Крысы дотащили Шуру до проруби. Все смолкло. Секундная задержка. Шура без всплеска исчезает в темной Невской воде.
– Ой, как пусто все! – Развернулся и пошел прочь. Когда добрел до спуска к Неве, оглянулся. Похоронная команда во всю прыть неслась к противоположному берегу. Они стали уже прыгающими точками. Остальные, густо заполнявшие набережную, тоже исчезли. Как могло такое количество крупных животных испариться за считанные мгновения совершенно беззвучно? Кругом одни загадки. Но все так же мне хочется найти на них ответы? Нет. Пожалуй, нет. Что дальше? Единственная загадка, на которую могу дать полный оптимизма ответ, – НЕ ЗНАЮ!!!

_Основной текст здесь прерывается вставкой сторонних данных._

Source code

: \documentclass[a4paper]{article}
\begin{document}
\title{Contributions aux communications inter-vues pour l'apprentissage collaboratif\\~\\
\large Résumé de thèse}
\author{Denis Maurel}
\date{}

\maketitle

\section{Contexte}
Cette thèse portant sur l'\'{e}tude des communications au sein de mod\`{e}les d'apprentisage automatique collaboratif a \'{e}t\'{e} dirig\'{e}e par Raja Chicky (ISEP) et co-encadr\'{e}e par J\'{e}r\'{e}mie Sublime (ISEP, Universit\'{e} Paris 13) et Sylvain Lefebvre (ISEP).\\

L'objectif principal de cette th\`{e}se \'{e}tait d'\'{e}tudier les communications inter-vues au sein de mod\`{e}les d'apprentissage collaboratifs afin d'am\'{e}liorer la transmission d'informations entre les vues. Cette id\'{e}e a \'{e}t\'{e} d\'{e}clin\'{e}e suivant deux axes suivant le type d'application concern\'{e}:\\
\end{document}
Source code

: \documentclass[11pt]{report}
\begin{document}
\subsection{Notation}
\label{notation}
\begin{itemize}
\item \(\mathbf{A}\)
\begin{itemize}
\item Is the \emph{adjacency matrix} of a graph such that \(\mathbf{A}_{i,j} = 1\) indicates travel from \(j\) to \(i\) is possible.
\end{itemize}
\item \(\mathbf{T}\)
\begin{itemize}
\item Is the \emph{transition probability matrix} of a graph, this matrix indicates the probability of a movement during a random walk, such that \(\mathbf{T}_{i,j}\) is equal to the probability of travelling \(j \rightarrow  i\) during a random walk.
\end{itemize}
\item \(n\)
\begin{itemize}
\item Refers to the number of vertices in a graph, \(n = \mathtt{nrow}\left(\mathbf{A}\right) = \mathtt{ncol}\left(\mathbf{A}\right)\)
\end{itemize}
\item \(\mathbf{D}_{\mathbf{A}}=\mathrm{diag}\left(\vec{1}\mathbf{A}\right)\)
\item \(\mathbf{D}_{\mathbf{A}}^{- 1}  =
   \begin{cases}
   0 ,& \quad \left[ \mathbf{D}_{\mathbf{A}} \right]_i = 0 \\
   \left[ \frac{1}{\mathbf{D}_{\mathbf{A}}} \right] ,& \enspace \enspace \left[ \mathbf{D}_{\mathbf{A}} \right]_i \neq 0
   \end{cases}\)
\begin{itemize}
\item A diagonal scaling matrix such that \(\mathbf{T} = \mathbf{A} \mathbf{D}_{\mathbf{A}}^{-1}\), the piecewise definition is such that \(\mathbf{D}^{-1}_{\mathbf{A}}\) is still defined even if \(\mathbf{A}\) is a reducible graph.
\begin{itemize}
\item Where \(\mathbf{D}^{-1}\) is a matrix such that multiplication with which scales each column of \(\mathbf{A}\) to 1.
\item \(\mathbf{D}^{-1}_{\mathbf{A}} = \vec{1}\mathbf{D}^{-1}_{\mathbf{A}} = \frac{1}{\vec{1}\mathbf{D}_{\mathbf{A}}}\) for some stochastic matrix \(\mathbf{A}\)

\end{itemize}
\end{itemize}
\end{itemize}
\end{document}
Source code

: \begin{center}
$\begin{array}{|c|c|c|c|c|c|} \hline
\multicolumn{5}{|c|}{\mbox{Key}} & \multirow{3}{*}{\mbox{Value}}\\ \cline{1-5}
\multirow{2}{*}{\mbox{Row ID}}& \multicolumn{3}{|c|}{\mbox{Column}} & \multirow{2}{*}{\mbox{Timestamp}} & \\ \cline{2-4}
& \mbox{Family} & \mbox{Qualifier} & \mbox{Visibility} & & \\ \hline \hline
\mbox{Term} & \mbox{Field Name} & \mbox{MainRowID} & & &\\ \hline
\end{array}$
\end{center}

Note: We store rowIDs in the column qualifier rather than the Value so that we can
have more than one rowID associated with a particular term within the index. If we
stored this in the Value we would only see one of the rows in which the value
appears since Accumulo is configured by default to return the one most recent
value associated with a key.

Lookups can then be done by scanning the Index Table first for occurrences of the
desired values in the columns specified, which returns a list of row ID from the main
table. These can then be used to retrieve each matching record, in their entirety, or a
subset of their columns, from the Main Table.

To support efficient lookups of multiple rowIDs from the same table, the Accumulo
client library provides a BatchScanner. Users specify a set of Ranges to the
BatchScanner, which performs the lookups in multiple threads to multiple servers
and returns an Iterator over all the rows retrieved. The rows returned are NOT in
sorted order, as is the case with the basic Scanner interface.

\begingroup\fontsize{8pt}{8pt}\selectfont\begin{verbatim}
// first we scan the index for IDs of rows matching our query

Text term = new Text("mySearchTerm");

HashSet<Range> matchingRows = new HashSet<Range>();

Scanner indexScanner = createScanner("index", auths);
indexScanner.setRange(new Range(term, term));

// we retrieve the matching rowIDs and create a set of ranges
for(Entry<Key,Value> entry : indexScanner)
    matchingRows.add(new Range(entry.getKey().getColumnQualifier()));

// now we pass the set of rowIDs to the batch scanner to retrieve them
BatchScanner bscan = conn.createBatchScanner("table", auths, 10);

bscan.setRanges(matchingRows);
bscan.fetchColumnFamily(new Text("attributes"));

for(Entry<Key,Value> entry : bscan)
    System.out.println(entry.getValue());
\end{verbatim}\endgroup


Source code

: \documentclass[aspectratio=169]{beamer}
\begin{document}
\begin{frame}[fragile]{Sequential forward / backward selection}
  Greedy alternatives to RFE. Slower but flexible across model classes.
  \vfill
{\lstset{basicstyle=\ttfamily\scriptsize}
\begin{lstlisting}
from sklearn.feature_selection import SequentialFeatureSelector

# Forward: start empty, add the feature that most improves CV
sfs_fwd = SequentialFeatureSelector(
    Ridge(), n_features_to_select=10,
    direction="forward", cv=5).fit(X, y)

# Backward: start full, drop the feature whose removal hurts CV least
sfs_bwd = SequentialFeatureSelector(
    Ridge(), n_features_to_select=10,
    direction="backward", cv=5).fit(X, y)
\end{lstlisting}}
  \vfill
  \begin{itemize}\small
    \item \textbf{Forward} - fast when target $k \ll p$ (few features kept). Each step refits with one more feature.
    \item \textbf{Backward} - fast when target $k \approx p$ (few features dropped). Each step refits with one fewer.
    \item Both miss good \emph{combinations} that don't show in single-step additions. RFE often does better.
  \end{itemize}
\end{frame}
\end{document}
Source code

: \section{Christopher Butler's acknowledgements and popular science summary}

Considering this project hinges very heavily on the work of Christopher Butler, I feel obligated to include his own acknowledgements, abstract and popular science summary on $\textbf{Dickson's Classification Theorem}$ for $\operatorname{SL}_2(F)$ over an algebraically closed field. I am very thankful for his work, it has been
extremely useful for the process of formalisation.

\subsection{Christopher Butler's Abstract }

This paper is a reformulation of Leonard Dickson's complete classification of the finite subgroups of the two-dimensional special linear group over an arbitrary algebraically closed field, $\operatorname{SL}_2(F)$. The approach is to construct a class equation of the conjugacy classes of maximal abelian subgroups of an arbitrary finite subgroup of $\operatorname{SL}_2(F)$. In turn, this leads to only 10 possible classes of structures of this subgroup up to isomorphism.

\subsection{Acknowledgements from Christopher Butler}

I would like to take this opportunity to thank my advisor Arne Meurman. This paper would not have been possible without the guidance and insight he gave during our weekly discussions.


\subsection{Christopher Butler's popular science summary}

2.Немного было смысла в моей прошлой жизни, не стало совсем и в этой. Тоска и боль жали сердце железными пальцами. Было желание перенести еще большую боль. Мазохизм? Не знаю, опять не знаю! Зачем возвращался в ту квартиру, в которой провел единственные, счастливые дни в своей жизни? Что пытался вернуть или найти в ней? А может просто, напиться. Нарезаться в стельку и уснуть?! Скоро появится Атман со своим извечным, набившим оскомину вопросом: Быть или не быть. Наверно, к моему великому сожалению, период, когда очень ценил жизнь и цеплялся за любые компромиссы, чтобы выжить, прошел. Почему-то кажется, что ответ на этот вопрос несущественен. Обретенное бессмертие убило что-то. Скорее всего, оно убило само время. Не надо торопиться жить, не надо успевать. Какой прок искать смысл жизни, счастье, любовь, горе, страданье и потери, если все в состояние это пережить?! Нет интереса. Вкус к жизни исчез. Стану богом, если допустить, что Атман не врет. Ну и, что?! Какую новую вселенную создам? Каких новых чудовищ произведет на свет мое ущемленное воображение? Возможно, в той миновавшей жизни существовали хорошие, добрые люди. Но когда начинаю думать об этом, мне кажется, что все эти внешние качества, которые на виду, они не более чем обертка, обман, фальшивка, фантик, тонкая скорлупа. И неважно, какой знак, положительный или отрицательный, имели эти качества. Они должны были прятать то, что хранится у человека внутри. Если создать условия, для того, чтобы зверина, ждущая внутри каждого своего часа, выбралась наружу, – Бог умрет от ужаса, если только он сам не зверь. Не хочу судить по себе обо всех людях. Тем более что ввиду отсутствия таковых, все это пустая схоластика. Но я средний, среднестатистический во всем. В знаниях, характере, внешности, поведении. Во всем составляющем человеческую личность. И из такой усредненной модели человека вылезло столько дерьма, как из гигантского тюбика, раздавленного неосторожной ногой Бога. Значит, весь средний уровень это не люди!